(Source texts of formatted documents)

╭──

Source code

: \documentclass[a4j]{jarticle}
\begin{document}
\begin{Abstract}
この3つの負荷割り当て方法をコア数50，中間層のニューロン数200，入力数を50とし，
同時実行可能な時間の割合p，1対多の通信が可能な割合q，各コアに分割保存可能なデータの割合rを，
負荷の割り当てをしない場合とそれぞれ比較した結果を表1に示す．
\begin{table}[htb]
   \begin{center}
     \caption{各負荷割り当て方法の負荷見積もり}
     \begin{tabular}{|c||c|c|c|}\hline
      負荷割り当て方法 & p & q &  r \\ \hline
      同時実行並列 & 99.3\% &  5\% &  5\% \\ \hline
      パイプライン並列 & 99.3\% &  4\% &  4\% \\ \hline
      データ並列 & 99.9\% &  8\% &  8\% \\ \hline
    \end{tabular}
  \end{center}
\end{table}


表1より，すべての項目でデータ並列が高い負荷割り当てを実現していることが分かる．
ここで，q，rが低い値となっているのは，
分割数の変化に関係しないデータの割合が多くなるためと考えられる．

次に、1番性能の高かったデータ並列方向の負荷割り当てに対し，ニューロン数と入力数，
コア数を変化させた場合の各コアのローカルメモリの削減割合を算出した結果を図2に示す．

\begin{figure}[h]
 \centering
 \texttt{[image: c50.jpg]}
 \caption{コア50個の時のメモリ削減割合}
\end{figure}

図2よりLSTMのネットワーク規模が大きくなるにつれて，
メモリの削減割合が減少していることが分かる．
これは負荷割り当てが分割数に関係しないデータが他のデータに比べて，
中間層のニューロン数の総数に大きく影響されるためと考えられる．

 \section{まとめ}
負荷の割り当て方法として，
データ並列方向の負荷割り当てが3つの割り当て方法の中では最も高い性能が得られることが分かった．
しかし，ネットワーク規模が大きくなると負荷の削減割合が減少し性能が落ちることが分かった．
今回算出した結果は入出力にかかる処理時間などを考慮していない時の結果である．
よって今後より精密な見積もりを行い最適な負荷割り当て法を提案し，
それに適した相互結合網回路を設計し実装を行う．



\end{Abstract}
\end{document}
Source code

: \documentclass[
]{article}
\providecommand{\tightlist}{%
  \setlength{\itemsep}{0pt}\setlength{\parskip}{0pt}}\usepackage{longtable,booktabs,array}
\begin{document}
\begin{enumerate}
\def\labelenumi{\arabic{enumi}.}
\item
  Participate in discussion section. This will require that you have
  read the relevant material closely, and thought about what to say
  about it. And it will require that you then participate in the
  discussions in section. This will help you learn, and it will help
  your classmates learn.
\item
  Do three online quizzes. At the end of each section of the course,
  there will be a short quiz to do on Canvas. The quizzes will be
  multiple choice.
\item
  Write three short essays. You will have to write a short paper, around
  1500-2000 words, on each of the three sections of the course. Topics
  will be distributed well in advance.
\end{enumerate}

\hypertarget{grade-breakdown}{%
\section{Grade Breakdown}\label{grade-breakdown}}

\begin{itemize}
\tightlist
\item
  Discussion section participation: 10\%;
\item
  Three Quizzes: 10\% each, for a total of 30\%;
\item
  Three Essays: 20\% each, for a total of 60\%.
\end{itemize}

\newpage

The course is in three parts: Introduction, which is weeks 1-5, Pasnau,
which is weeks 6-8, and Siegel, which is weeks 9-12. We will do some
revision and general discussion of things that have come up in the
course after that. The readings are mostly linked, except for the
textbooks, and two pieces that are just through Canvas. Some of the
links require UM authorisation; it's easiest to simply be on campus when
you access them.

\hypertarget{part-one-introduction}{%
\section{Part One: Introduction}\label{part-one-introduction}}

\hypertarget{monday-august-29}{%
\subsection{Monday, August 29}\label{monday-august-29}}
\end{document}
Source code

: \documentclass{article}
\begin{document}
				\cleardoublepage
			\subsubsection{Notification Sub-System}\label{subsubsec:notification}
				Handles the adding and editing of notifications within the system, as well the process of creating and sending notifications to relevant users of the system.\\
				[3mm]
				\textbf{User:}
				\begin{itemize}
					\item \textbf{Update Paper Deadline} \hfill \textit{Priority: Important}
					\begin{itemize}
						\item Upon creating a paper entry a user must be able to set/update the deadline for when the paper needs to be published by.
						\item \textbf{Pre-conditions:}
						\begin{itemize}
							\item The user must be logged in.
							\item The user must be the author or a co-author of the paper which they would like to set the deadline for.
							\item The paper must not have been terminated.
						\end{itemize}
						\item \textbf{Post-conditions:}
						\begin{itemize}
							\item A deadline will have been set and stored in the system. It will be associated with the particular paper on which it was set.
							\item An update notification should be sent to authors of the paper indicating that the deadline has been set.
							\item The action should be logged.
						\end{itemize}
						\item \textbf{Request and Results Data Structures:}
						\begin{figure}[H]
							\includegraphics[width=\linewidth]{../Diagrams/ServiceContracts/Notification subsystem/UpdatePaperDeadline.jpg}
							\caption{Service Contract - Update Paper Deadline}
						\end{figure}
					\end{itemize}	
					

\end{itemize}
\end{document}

╰──

What you have to do:
From the first line above through the line that contains "同時実行並列 & 99.3\%", quote each line exactly. Output nothing more.

Written response:
Source code

: \documentclass[a4j]{jarticle}
\begin{document}
\begin{Abstract}
この3つの負荷割り当て方法をコア数50，中間層のニューロン数200，入力数を50とし，
同時実行可能な時間の割合p，1対多の通信が可能な割合q，各コアに分割保存可能なデータの割合rを，
負荷の割り当てをしない場合とそれぞれ比較した結果を表1に示す．
\begin{table}[htb]
   \begin{center}
     \caption{各負荷割り当て方法の負荷見積もり}
     \begin{tabular}{|c||c|c|c|}\hline
      負荷割り当て方法 & p & q &  r \\ \hline
      同時実行並列 & 99.3\% &  5\% &  5\% \\ \hline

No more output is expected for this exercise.